Inala has a very good access to Ipswich Motorway, Centenary Motorway and Logan Motorway, and further to Warrego Highway and Cunningham Highway.

==Political representation==
Les Bryant, former ALP Richlands Ward Councillor, represented Inala in the Brisbane City Council for 17 years, 1991–2008. Les was succeeded by Milton Dick (Australian Labor Party) in 2008, who moved into Federal politics winning the Federal Division of Oxley in 2016. Charles Strunk (ALP) won the renamed old Ward of Richlands, now Forest Lake Ward, in 2016, to become the new Brisbane City Councillor for Forest Lake Ward. Annastacia Palaszczuk (ALP) was the Member of the Queensland Legislative Assembly for Inala from 2006 to 2023; she became Premier of Queensland in 2015 and retained her position until her retirement in 2023. A by-election was held in March 2024 to elect Margie Nightingale. She retained her seat in the 2024 Queensland state election

==Architecture==
The development of Inala coincided with the emergence of architectural modernism in Australia.

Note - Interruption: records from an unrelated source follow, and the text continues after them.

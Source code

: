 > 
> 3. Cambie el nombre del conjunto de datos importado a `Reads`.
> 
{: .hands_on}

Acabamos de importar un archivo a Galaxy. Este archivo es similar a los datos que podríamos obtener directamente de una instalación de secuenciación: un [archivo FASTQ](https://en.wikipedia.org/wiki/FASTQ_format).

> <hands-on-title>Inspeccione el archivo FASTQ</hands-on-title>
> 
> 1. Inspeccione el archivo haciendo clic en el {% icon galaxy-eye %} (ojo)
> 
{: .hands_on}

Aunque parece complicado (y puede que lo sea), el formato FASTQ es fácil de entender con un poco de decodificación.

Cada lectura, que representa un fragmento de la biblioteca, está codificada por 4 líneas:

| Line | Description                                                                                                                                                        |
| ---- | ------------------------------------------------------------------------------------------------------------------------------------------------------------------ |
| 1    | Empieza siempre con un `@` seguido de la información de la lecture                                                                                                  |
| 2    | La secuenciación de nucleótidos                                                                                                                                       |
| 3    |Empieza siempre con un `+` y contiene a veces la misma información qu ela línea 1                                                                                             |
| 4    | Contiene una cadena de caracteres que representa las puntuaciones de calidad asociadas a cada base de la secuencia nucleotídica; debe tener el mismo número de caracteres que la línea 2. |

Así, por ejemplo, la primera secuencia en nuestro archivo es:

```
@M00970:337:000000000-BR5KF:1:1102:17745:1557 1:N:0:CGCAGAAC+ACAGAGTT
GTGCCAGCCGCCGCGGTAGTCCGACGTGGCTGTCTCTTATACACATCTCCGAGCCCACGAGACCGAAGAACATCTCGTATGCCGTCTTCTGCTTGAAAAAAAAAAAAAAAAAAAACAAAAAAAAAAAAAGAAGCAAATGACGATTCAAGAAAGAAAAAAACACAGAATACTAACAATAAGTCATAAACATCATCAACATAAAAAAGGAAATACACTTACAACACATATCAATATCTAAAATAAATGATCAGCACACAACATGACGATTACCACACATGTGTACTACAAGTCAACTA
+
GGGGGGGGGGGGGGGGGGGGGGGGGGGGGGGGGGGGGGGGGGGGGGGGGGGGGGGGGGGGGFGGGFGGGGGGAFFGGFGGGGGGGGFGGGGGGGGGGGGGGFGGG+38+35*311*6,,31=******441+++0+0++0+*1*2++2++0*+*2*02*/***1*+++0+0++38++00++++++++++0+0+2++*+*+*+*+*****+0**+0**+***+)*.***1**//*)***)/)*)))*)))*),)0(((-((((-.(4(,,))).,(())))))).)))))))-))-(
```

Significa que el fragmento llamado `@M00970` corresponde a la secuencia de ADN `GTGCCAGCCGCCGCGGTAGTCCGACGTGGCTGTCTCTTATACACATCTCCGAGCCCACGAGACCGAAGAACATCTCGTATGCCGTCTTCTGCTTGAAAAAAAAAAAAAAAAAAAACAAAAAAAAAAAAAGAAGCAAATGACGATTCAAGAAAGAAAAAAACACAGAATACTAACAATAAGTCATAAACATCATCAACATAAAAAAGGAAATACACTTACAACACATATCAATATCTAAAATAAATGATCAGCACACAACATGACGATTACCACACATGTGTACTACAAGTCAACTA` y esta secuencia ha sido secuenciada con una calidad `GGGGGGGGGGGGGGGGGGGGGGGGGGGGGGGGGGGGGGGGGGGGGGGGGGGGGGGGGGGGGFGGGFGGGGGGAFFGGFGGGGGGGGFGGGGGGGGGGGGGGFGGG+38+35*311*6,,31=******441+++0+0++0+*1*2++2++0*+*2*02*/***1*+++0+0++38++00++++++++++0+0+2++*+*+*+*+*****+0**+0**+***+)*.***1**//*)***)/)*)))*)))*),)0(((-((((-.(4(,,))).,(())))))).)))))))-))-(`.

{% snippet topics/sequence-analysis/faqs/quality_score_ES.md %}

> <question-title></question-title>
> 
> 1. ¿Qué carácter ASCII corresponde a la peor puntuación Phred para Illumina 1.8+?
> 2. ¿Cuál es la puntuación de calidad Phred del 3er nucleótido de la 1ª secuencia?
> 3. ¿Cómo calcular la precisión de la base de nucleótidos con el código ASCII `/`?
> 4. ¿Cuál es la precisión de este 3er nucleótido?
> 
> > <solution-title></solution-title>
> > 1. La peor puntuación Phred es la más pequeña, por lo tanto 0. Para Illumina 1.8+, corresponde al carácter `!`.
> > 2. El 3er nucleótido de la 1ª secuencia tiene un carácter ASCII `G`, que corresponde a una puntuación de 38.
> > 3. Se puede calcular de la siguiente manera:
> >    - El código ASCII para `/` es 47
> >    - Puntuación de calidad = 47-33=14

The innovative designs of young southern architects such as Robin Boyd, Roy Grounds and Harry Seidler featured the efficient use of space with minimal ornamentation, utilisation of new materials and techniques, and above all design simplicity, while striving to build solid houses that would require little maintenance. Inala was designed and built in Modernist Revival style with elements of Art Deco. It was both aesthetically successful and a practical architectural solution.

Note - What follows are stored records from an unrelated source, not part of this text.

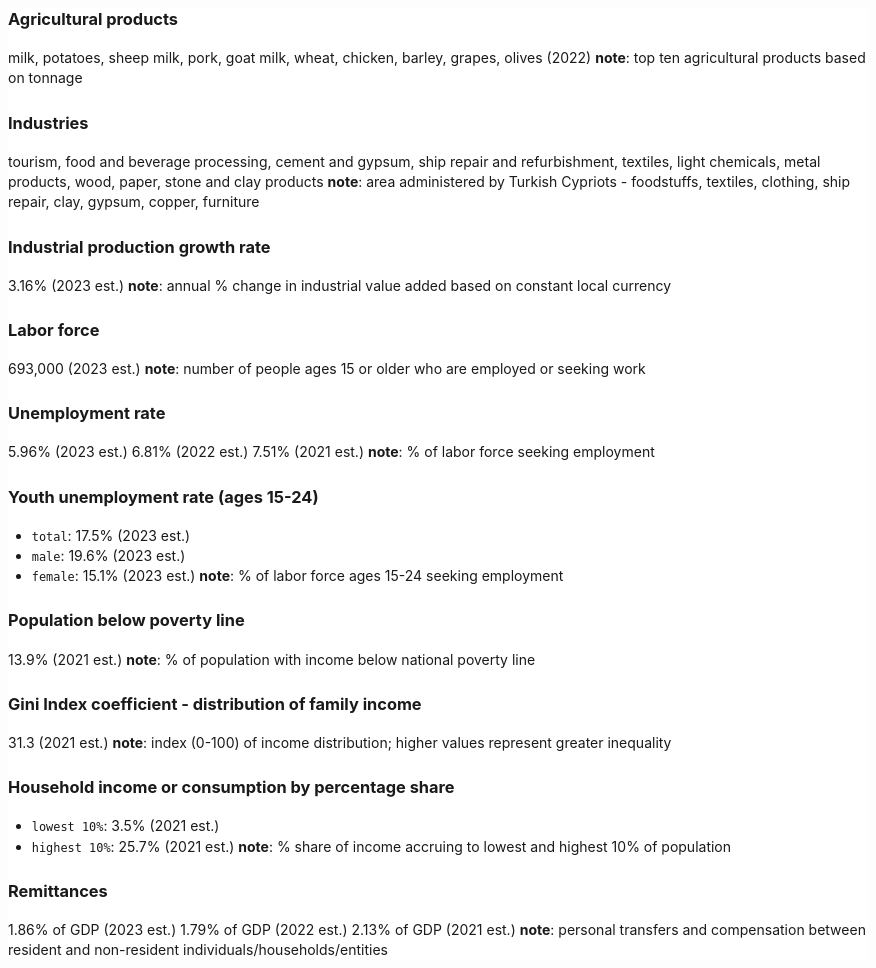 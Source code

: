 ### Agricultural products
milk, potatoes, sheep milk, pork, goat milk, wheat, chicken, barley, grapes, olives (2022)
**note**: top ten agricultural products based on tonnage

### Industries
tourism, food and beverage processing, cement and gypsum, ship repair and refurbishment, textiles, light chemicals, metal products, wood, paper, stone and clay products
**note**:  area administered by Turkish Cypriots - foodstuffs, textiles, clothing, ship repair, clay, gypsum, copper, furniture

### Industrial production growth rate
3.16% (2023 est.)
**note**: annual % change in industrial value added based on constant local currency

### Labor force
693,000 (2023 est.)
**note**: number of people ages 15 or older who are employed or seeking work

### Unemployment rate
5.96% (2023 est.)
6.81% (2022 est.)
7.51% (2021 est.)
**note**: % of labor force seeking employment

### Youth unemployment rate (ages 15-24)
- `total`: 17.5% (2023 est.)
- `male`: 19.6% (2023 est.)
- `female`: 15.1% (2023 est.)
**note**: % of labor force ages 15-24 seeking employment

### Population below poverty line
13.9% (2021 est.)
**note**: % of population with income below national poverty line

### Gini Index coefficient - distribution of family income
31.3 (2021 est.)
**note**: index (0-100) of income distribution; higher values represent greater inequality

### Household income or consumption by percentage share
- `lowest 10%`: 3.5% (2021 est.)
- `highest 10%`: 25.7% (2021 est.)
**note**: % share of income accruing to lowest and highest 10% of population

### Remittances
1.86% of GDP (2023 est.)
1.79% of GDP (2022 est.)
2.13% of GDP (2021 est.)
**note**: personal transfers and compensation between resident and non-resident individuals/households/entities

The post-war worldwide shortage of building materials coupled with huge demands created the impetus for exploring and using new materials and techniques in Inala. The choice to use reinforced concrete in the construction of Inala houses was made because of its strength, reliability and flexibility. Inala also had the advantage of good access to the local cement and concrete made from washed river sand and lime from Moreton Bay coral shipped up the river by barge and processed at Darra. Concrete was an ideal material for the fashionable Modernist style. Inala houses were built on raised concrete foundations, framed with hardwood timber, floored with hard-wearing brushbox, with silky oak used for window frames. The outer walls were constructed of poured concrete approximately 18 cm thick, internal walls and ceilings – with rendered wire lath. These robust construction techniques also served to minimise maintenance costs and achieve a long life span of the houses.

==Notable residents==
Former Inala resident, Joanna Lindgren was an LNP Australian Senator for Queensland in 2015 and 2016; the niece of Neville Bonner AO, Joanna is the first Aboriginal female Senator for Queensland.